2) FIFA-baiting visuals
It might not have as many real-life arenas as FIFA but Pro Evo’s reproductions of the Camp Nou and Borussia Dortmund’s mighty Signal Iduna Park are certainly impressive. How much of them you can see when you’re concentrating on breaking down a stubborn back four is another matter, but with more than 20,000 pieces of data collected from the grounds themselves (even from inside the players’ tunnel) they’ll be even more intricate in PES 2018.
It’s not clear whether Anfield will return, or if any new grounds will join the real-life roster, but those that do appear will have more realistic lighting and turf, so you can’t blame your bad performances on poorly rendered grass anymore. The players have had a spruce-up too, with a reworked animation system, plus true-to-life in-game tattoos. Finally.

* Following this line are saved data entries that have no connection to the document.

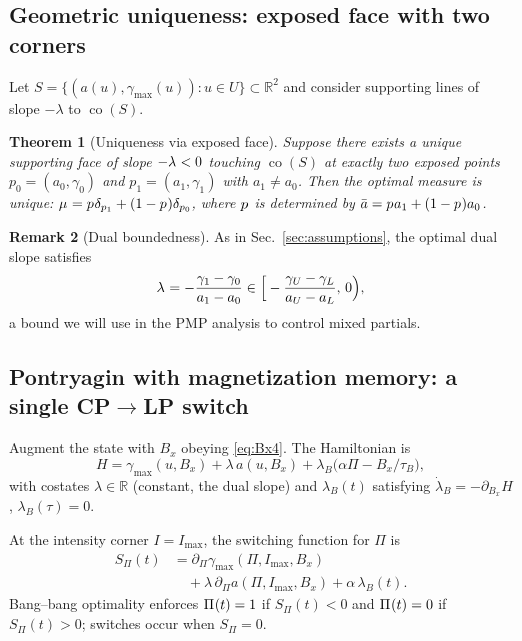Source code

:\documentclass[aps,pre,twocolumn,showpacs,superscriptaddress]{revtex4-2}
\newtheorem{theorem}{Theorem}
\theoremstyle{definition}
\newtheorem{remark}[theorem]{Remark}
\newcommand{\RR}{\mathbb{R}}
\begin{document}
\subsection{Geometric uniqueness: exposed face with two corners}\label{subsec:uniqueness4}

Let $S=\{(a(u),\gamma_{\max}(u)):u\in U\}\subset\RR^2$ and consider supporting lines of slope $-\lambda$ to $\operatorname{co}(S)$.

\begin{theorem}[Uniqueness via exposed face]\label{thm:geom-uniq-4}
Suppose there exists a unique supporting face of slope $-\lambda^{\*}<0$ touching $\operatorname{co}(S)$ at exactly two exposed points $p_0=(a_0,\gamma_0)$ and $p_1=(a_1,\gamma_1)$ with $a_1\neq a_0$. Then the optimal measure is unique: $\mu^{\*}=p^{\*}\delta_{p_1}+(1-p^{\*})\delta_{p_0}$, where $p^{\*}$ is determined by $\bar a=p^{\*} a_1+(1-p^{\*})a_0$.
\end{theorem}

\begin{remark}[Dual boundedness]\label{rem:dual-bdd}
As in Sec.~\ref{sec:assumptions}, the optimal dual slope satisfies
\begin{equation}\label{eq:lambda-bdd4}
\lambda^{\*}=-\frac{\gamma_1-\gamma_0}{a_1-a_0}\in \Big[-\frac{\gamma_U-\gamma_L}{a_U-a_L},\,0\Big),
\end{equation}
a bound we will use in the PMP analysis to control mixed partials.
\end{remark}

\subsection{Pontryagin with magnetization memory: a single CP\texorpdfstring{$\to$}{->}LP switch}\label{subsec:PMP4}

Augment the state with $B_x$ obeying \eqref{eq:Bx4}. The Hamiltonian is
\begin{equation}\label{eq:H4}
H=\gamma_{\max}(u,B_x)+\lambda\,a(u,B_x)+\lambda_B\big(\alpha \Pi - B_x/\tau_B\big),
\end{equation}
with costates $\lambda\in\RR$ (constant, the dual slope) and $\lambda_B(t)$ satisfying $\dot\lambda_B=-\partial_{B_x}H$, $\lambda_B(\tau)=0$.

At the intensity corner $I=I_{\max}$, the switching function for $\Pi$ is
\begin{align}\label{eq:Spi4}
S_\Pi(t) &=\partial_\Pi \gamma_{\max}(\Pi,I_{\max},B_x)\nonumber\\
&\quad + \lambda\,\partial_\Pi a(\Pi,I_{\max},B_x) + \alpha\,\lambda_B(t).
\end{align}
Bang–bang optimality enforces $\Pi^{\*}(t)=1$ if $S_\Pi(t)<0$ and $\Pi^{\*}(t)=0$ if $S_\Pi(t)>0$; switches occur when $S_\Pi=0$.
\end{document}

3) An interface that wasn’t designed by the work experience kid
If we had to choose between a fancy menu system and a better game of football we’d take the latter 11 times out of 10, but there’s really no excuse for Pro Evo’s interface to be so meat ‘n’ potatoes. It’s the UI equivalent of a typical Sam Allardyce team – functional but not very pleasant to look at.
PES 2018 has promised the kind of overhaul that would turn Big Sam’s Palace into a slick-passing machine of a team, giving the game what Konami calls a “broadcast feel”. In both cases, we’ll believe it when we see it.
4) New modes
The Master League alone gives Pro Evo players plenty to keep them playing from one year to the next, with newly added pre-season tournaments and a better transfer system aiming to steal away even more hours of your life.
Outside of that there’s a new online co-op mode that’ll let you have guest players sitting on the sofa next to you, plus the return of the Random Selection Match mode, a kind of randomly selected fantasy football that first appeared in the PS2 era.
5) A better PC version
Last year’s PC version of PES 2017 was criticised for being a bit of a bodge job – a bit like when an outfield player has to go in goal, but not as fun. Konami has promised that this year’s version of the game will be on a par with the console edition, which is the least you should expect really.
If all of the above changes work as well as Konami says they will, it'll make PES 2018 quite the game. But still not quite perfect, unless they also fix these three bugbears of ours...
1. Online matchmaking
If aliens were to land tomorrow and we decided to teach them about football using PES 2017’s online leagues, they’d think there were only two teams on the planet: Barcelona and Real Madrid. The game’s non-existent matchmaking means there’s no incentive to choose a weaker team and it’s a problem that fact which ruins the online modes, forcing many people to FIFA for their multiplayer football hit. Fix it, Konami.
2. The awful commentary
If we hear Peter Drury bellowing “and the comeback is complete!”, or an incisive daisy cutter of a pass being described as “spooning it forward” one more time, we’re going to set Robbie Savage on Pro Evo’s tediously repetitive commentary team.
3. Some better licenses
Expecting Pro Evo to suddenly start competing with FIFA for official licenses would be like expecting a team like Leicester to win the Premier League – it’s just never going to happen. But when you’ve got a Champions League licence but can’t reproduce the final without having to resort to an unofficial edit file from a fan site, there’s something seriously wrong.